L’un des travers des règles réside dans leur application à une situation qui ne devrait pas relever de la règle, ou dans leur application inégale à une même situation. Le pire semble être les règles liées à la sécurité. « On produit des règles qui sont tellement compliquées et sophistiquées qu’elles se retournent contre la sécurité, parce que difficilement applicables et assorties d’effets pervers », observe Christian Morel. En outre, les règles, rassurantes, « donnent une impression de sécurité et dissuadent de réfléchir. » L’auteur les compare à des doudous que les responsables hiérarchiques utiliseraient pour se protéger… Hélas, la réalité ne peut pas toujours être cernée par un raisonnement logique et ordonné qui peut se traduire par une règle (ce raisonnement a été à l’origine du taylorisme…).

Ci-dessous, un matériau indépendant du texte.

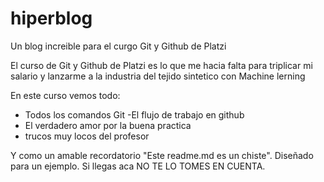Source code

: # hiperblog



Un blog increible para el curgo Git y  Github de Platzi

El curso de Git y Github de Platzi es lo que me hacia falta para triplicar mi salario y lanzarme a la industria del tejido sintetico con Machine lerning

En este curso vemos todo:
- Todos los comandos Git
-El flujo de trabajo en github
- El verdadero amor por la buena practica
- trucos muy locos del profesor

Y como un amable recordatorio "Este readme.md es un chiste". Diseñado para un ejemplo. Si llegas aca NO TE LO TOMES EN CUENTA.

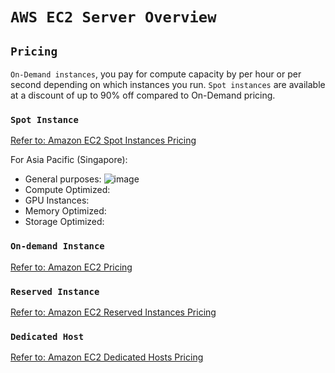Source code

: # `AWS EC2 Server Overview`


## `Pricing`

`On-Demand instances`, you pay for compute capacity by per hour or per second depending on which instances you run.
`Spot instances` are available at a discount of up to 90% off compared to On-Demand pricing.

### `Spot Instance`
[Refer to: Amazon EC2 Spot Instances Pricing](https://aws.amazon.com/ec2/spot/pricing/)

For Asia Pacific (Singapore):
- General purposes:
![image](https://user-images.githubusercontent.com/14041622/45221740-f35c4c00-b2e4-11e8-91ca-35c38ecbdea9.png)
- Compute Optimized:
- GPU Instances:
- Memory Optimized:
- Storage Optimized:

### `On-demand Instance`
[Refer to: Amazon EC2 Pricing](https://aws.amazon.com/ec2/pricing/on-demand/)

### `Reserved Instance`
[Refer to: Amazon EC2 Reserved Instances Pricing](https://aws.amazon.com/ec2/pricing/reserved-instances/pricing/)


### `Dedicated Host`
[Refer to: Amazon EC2 Dedicated Hosts Pricing](https://aws.amazon.com/ec2/dedicated-hosts/pricing/)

Christian Morel suggère deux types de solutions. D’une part, la « compétence augmentée, capable de se substituer aux innombrables règles et procédures : il ne s’agit non pas de faire disparaître toutes les règles, mais de replacer la compétence au cœur des activités », par exemple pour gérer des situations imprévues ou comprendre le contexte. D’autre part, la « coopération hautement fiable », fondée sur l’expertise de terrain et le débat contradictoire.

Les effets pervers des tours de Babel techniques

Christian Morel s’intéresse également aux pièges relationnels. C’est d’abord une affaire de langage et de « tours de Babel » techniques. « Le plus souvent, les experts n’ont pas conscience que leur langage est incompréhensible, ils sont au cœur de la tour de Babel technique et ne la voient pas », résume l’auteur, d’autant que « la plupart des gens ne verbalisent pas leur incompréhension quand ils ne comprennent pas un langage (…) Il suffit de peu de choses pour produire un malentendu. »

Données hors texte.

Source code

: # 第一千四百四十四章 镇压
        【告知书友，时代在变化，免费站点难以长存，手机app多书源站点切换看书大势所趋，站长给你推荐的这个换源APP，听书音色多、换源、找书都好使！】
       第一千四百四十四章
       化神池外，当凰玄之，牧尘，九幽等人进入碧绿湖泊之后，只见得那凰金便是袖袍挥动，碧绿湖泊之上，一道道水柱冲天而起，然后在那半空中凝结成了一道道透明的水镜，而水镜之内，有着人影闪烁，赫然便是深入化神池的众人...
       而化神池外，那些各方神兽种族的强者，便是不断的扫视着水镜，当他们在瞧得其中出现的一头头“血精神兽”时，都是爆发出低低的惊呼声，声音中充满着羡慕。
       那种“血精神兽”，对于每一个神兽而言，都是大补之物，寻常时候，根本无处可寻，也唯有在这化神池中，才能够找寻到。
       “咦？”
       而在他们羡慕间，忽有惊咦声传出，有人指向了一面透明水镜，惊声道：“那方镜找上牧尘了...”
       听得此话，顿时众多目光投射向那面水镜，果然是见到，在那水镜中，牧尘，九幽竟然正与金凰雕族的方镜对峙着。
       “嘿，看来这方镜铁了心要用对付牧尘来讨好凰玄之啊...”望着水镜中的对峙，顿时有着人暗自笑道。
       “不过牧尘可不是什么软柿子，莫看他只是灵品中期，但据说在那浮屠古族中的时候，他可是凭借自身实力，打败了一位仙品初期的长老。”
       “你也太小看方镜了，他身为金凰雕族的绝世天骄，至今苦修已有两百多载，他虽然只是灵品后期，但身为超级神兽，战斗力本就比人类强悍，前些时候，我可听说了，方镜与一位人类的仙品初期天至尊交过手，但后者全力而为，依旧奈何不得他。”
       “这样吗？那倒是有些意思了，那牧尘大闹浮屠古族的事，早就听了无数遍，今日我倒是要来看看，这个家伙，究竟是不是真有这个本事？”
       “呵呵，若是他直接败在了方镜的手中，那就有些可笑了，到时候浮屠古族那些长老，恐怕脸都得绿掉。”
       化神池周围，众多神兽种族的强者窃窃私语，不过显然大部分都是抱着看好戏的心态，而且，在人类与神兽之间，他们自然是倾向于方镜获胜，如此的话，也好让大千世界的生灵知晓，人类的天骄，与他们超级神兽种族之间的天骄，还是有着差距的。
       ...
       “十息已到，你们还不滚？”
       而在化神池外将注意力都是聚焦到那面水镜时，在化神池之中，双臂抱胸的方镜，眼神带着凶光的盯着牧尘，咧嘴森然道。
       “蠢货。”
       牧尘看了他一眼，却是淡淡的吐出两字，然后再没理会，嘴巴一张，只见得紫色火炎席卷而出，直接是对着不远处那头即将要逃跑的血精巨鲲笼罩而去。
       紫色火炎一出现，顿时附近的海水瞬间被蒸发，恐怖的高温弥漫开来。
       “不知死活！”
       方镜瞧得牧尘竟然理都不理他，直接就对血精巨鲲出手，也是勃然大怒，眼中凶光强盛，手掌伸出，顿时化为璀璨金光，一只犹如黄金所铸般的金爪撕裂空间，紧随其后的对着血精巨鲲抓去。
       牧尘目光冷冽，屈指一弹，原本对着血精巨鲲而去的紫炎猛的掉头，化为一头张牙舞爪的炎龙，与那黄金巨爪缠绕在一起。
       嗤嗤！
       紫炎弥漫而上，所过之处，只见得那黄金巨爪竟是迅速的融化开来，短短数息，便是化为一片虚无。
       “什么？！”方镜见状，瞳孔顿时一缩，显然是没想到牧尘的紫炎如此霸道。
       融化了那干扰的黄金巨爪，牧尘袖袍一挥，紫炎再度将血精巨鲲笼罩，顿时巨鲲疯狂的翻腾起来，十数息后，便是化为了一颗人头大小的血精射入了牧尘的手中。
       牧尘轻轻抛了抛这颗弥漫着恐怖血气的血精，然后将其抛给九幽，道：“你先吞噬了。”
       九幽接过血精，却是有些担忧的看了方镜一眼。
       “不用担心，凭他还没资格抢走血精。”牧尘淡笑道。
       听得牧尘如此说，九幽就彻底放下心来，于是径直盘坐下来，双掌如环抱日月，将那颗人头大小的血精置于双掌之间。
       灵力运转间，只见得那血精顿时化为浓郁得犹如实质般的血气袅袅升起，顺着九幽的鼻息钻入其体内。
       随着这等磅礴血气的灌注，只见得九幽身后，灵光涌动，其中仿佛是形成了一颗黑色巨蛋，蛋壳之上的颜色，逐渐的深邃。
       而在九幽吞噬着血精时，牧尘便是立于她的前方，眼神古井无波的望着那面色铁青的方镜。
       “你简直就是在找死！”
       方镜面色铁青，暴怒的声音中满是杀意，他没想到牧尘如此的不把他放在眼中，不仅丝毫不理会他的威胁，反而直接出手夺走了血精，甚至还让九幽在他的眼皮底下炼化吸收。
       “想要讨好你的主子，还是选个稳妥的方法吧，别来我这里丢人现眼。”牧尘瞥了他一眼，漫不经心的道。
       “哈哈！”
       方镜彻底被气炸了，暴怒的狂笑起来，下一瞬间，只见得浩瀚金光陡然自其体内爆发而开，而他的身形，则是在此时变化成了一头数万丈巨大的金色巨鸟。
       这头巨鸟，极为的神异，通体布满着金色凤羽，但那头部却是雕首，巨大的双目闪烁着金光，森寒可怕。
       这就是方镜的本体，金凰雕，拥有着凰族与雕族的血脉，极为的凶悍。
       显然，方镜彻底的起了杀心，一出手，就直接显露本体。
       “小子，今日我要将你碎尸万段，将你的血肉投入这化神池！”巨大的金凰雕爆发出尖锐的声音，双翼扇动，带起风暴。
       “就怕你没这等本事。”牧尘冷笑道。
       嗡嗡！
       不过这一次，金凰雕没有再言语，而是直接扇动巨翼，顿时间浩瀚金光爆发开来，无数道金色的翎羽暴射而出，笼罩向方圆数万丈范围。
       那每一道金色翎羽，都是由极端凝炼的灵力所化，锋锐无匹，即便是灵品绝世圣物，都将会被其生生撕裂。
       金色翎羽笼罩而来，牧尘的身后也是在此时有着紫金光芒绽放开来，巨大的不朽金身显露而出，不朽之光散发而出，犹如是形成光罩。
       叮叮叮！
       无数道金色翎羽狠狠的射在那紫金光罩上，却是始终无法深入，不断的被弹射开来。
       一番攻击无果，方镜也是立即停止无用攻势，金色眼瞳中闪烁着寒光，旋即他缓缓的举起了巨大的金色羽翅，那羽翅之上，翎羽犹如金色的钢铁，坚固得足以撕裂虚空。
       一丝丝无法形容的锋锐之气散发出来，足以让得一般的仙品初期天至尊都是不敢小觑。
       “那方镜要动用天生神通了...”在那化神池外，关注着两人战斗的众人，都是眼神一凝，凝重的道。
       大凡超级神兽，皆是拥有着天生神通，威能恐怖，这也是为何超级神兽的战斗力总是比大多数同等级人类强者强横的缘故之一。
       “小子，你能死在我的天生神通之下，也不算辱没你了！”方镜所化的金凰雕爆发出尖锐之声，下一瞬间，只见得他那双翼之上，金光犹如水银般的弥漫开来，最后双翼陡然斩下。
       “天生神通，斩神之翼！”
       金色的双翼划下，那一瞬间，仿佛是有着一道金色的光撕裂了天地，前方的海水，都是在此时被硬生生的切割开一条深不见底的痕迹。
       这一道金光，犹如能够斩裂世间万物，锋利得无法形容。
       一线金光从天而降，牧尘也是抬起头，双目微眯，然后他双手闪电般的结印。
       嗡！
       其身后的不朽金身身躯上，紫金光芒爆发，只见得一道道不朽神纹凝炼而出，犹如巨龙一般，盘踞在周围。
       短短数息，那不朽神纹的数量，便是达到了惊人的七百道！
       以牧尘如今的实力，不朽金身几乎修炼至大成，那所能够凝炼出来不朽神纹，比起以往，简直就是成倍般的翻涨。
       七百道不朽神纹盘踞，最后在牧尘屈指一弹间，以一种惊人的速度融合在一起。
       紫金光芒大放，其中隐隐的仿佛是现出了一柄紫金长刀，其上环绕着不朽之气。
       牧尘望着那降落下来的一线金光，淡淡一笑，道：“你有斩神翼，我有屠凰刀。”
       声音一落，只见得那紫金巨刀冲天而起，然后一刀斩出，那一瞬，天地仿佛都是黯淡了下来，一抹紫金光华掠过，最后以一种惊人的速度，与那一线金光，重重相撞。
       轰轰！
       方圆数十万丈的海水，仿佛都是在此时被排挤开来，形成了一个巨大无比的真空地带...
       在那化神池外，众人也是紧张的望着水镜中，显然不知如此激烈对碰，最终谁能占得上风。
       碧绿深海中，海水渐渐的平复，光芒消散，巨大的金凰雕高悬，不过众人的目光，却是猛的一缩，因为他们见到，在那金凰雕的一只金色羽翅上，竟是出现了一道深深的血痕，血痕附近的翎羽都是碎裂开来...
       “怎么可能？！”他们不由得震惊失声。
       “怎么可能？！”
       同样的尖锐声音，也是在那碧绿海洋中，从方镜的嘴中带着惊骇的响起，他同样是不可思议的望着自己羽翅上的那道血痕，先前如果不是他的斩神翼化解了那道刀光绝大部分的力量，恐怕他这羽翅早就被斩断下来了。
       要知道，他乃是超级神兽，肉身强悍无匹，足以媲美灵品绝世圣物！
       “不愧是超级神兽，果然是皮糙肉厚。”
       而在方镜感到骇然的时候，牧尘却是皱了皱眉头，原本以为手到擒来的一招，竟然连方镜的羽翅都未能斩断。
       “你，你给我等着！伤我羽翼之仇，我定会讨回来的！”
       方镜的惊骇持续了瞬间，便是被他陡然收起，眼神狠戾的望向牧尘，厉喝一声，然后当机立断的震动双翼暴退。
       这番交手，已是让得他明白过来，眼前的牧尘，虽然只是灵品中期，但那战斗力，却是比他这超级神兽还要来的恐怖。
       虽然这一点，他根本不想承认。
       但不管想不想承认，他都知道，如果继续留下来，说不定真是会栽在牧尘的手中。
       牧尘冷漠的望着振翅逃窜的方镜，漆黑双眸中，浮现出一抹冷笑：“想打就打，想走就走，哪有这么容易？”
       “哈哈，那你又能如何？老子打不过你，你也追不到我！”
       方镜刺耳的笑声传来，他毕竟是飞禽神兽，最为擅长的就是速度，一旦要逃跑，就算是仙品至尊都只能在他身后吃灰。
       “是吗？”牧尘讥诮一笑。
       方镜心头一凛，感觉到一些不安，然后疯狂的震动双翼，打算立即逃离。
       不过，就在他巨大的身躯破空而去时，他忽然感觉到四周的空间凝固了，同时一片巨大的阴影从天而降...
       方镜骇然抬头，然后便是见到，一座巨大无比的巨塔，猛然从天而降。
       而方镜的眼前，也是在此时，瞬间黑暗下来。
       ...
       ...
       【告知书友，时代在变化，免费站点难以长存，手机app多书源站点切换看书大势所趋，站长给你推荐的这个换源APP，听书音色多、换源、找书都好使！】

Dans les organisations, il existe une catégorie d’individus (les « pommes pourries ») dont le comportement est négatif, avec des écarts systématiques (négligences, tromperies, sous-activité…) et une violation des normes relationnelles, par exemple avec des comportements agressifs, de la non-communication ou de l’intimidation.

Des comportements qui peuvent vite se propager à l’ensemble de l’organisation. Pour l’auteur, « la dimension du phénomène, sous-estimée, est loin d’être négligeable. Si 3 % des effectifs d’une organisation sont des « pommes pourries », il s’ensuivra que 30 % des groupes de l’organisation seront touchés, si l’on compte dix personnes en moyenne par groupe. » Le phénomène s’aggrave si les « pommes pourries » ont un niveau hiérarchique élevé.

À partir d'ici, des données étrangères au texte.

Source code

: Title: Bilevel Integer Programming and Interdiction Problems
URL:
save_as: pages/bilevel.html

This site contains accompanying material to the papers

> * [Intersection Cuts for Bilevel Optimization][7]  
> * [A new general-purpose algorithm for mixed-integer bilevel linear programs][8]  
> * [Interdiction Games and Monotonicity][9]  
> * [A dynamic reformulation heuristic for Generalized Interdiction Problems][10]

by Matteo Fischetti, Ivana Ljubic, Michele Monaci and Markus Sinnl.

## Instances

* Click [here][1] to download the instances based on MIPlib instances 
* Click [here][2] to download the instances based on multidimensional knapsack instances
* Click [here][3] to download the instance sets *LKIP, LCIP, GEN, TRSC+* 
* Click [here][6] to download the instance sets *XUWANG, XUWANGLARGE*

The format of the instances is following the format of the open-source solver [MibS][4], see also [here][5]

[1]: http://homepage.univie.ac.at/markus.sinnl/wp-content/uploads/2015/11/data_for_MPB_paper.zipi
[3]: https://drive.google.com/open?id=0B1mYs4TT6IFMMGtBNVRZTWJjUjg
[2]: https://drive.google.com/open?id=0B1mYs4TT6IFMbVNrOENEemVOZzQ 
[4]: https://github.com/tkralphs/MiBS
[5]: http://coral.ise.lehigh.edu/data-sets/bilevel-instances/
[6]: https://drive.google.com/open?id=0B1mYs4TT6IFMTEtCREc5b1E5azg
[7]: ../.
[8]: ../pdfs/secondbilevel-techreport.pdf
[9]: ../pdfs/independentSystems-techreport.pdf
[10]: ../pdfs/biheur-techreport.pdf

Davantage de cohésion et de convivialité

Pour limiter les dégâts associés aux comportements des « pommes pourries », il faut privilégier la cohésion d’équipe et la convivialité. « On réduit souvent la construction de l’esprit d’équipe à des opérations telles que séminaires d’intégration, jeux collectifs ou sorties touristiques. En réalité, la cohésion fondée sur la camaraderie, traditionnellement vue comme un facteur secondaire, voire folklorique, du fonctionnement des groupes, est une composante systémique des organisations et son importance est largement sous-estimée. »

Quant à la convivialité, c’est, pour l’auteur, « un puissant facteur de courage et, plus généralement, d’engagement. » Tout ce qui facilite les occasions d’échanges se révèle bénéfique. Toutefois, les outils préconisés par les experts en management (la participation, l’écoute, les facilitateurs de réunions, le brainstorming…) souffrent de limites : « Ces méthodes ignorent la réalité des relations quotidiennes, or la qualité et la fiabilité des interactions se cachent dans les détails », assure Christian Morel. D’où l’intérêt de privilégier, par exemple, une organisation en binôme, de manière à challenger les intuitions et les idées de chacun et à se prémunir contre les principaux biais cognitifs. Un principe qui pourrait utilement s’appliquer aux DSI et aux chefs de projet…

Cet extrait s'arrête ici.